In Java code, this may look like this:

    /*
     * Make tmp[n] = pow(0x03, n) in the field.
     */
    int[] tmp = new int[255];
    for (int i = 0, x = 1; i < 255; i ++) {
            tmp[i] = x;

            /*
             * Multiply x by 0x03 in the field.
             */
            int x2 = x << 1;
            x2 ^= -(x2 >> 8) & 0x11B;
            x ^= x2;
    }

    /*
     * Make Sbox[] as the inverse table.

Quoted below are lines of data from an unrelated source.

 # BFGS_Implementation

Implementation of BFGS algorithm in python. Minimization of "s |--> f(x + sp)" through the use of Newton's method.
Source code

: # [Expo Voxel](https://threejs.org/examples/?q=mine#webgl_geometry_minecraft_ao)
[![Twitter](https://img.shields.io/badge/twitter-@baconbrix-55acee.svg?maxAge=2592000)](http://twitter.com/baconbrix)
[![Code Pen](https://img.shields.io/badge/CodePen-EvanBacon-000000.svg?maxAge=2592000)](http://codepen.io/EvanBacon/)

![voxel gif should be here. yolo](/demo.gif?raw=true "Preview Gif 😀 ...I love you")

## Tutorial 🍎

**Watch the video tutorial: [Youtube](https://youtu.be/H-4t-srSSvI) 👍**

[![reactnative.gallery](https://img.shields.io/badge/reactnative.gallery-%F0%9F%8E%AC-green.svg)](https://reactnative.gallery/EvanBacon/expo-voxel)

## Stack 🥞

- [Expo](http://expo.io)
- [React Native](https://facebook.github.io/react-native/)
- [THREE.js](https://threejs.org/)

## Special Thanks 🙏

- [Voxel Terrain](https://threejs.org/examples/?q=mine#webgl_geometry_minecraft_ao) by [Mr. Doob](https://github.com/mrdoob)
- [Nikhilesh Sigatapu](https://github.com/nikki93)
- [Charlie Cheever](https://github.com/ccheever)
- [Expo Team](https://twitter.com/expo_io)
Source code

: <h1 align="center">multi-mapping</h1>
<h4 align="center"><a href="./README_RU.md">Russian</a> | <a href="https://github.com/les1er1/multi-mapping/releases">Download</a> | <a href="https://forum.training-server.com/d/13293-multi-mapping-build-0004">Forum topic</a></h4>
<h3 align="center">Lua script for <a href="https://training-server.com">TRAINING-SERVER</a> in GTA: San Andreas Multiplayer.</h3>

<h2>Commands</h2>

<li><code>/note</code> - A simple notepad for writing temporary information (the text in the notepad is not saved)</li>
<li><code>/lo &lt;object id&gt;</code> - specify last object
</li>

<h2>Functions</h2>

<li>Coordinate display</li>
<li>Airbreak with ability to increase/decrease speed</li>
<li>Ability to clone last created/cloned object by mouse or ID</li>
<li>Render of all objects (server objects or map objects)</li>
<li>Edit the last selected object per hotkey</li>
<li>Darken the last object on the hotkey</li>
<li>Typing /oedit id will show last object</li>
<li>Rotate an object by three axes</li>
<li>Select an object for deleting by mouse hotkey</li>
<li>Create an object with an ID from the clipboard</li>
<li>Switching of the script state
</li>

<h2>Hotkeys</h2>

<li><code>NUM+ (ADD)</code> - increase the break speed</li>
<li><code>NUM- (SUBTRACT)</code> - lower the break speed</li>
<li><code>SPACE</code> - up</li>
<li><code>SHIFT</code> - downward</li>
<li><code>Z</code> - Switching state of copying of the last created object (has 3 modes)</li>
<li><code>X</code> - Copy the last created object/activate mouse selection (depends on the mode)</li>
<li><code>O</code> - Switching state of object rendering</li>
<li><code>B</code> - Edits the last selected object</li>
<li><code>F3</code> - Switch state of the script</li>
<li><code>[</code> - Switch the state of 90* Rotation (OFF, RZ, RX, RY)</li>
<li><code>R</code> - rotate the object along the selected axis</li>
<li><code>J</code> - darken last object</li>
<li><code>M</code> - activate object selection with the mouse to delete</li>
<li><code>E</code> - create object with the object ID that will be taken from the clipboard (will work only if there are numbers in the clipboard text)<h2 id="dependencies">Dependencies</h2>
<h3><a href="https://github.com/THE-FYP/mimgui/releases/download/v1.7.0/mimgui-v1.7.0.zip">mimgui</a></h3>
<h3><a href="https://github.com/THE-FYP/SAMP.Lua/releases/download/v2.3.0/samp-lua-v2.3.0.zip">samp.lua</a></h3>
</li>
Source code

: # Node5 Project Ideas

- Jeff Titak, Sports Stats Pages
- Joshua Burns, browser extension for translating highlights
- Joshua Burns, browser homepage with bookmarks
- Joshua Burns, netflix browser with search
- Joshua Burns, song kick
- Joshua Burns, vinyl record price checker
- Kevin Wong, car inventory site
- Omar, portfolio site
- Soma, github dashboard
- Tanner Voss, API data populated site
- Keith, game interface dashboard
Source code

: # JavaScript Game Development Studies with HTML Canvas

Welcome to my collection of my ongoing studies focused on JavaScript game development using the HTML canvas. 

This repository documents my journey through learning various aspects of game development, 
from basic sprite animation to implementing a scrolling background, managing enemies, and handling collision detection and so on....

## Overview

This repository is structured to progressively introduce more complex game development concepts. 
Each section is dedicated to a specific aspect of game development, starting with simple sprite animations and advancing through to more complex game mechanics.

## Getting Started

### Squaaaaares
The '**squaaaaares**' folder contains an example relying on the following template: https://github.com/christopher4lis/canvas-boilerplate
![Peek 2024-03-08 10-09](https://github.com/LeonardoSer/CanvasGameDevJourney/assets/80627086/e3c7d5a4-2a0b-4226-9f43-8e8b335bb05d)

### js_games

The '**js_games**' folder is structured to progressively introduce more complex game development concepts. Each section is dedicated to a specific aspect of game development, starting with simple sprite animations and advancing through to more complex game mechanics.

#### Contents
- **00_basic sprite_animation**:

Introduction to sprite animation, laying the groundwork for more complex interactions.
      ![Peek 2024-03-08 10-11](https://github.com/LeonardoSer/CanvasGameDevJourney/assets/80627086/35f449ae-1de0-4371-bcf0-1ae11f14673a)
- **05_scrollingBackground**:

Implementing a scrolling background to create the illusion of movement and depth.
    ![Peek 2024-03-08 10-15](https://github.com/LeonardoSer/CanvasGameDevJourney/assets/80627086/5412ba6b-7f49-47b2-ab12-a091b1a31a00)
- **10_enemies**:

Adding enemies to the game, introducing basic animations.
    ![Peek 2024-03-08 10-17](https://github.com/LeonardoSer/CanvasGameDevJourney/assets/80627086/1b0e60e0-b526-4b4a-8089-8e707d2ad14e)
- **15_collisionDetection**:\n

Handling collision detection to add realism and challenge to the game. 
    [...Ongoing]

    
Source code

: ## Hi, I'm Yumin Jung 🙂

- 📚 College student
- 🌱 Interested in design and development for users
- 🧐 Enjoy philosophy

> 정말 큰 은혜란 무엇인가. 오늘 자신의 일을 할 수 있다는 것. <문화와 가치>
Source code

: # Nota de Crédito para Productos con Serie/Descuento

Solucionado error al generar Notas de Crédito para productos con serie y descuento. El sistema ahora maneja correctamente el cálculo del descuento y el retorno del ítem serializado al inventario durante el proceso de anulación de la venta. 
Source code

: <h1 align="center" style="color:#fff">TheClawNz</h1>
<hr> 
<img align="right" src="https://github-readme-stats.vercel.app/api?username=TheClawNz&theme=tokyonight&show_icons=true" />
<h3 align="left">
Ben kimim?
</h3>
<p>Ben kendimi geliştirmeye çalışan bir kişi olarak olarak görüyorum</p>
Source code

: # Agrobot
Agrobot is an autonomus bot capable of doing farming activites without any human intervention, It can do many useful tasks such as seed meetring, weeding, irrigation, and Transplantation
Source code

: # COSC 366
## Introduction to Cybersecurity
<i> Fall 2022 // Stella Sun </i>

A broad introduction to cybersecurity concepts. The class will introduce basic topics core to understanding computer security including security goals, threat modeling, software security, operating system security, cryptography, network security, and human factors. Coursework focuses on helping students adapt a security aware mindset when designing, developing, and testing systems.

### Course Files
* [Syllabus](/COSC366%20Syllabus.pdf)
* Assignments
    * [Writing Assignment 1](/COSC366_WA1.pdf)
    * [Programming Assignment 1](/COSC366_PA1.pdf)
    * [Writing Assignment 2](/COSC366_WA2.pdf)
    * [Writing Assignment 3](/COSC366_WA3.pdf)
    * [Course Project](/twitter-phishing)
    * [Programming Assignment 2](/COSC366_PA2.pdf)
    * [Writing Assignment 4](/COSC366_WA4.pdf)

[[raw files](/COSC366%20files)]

We use the fact that
     * 1/pow(0x03,n) = pow(0x03,255-n) in the field (since 0x03 is
     * a generator of the multiplicative subgroup of size 255).
     */
    Sbox = new int[256];
    Sbox[0] = 0; Sbox[1] = 1;
    for (int i = 1; i < 255; i ++) {
            Sbox[tmp[i]] = tmp[255 - i];
    }

    /*
     * At that point, SBox[i] contains the inverse of i.
     * Now we apply the affine transform in GF(2).
     */
    for (int i = 0; i < 256; i ++) {
            int x = Sbox[i];
            x |= x << 8;
            x ^= (x >> 4) ^ (x >> 5) ^ (x >> 6) ^ (x >> 7);
            Sbox[i] = (x ^ 0x63) & 0xFF;
    }

This kind of code can be convenient to recompute the S-box and related tables during an initialization process (assuming that you prefer the extra startup cost over the size cost of embedding the tables in the code).

(Of course, table-based AES implementations are not constant-time, you should not do that in practice, etc.)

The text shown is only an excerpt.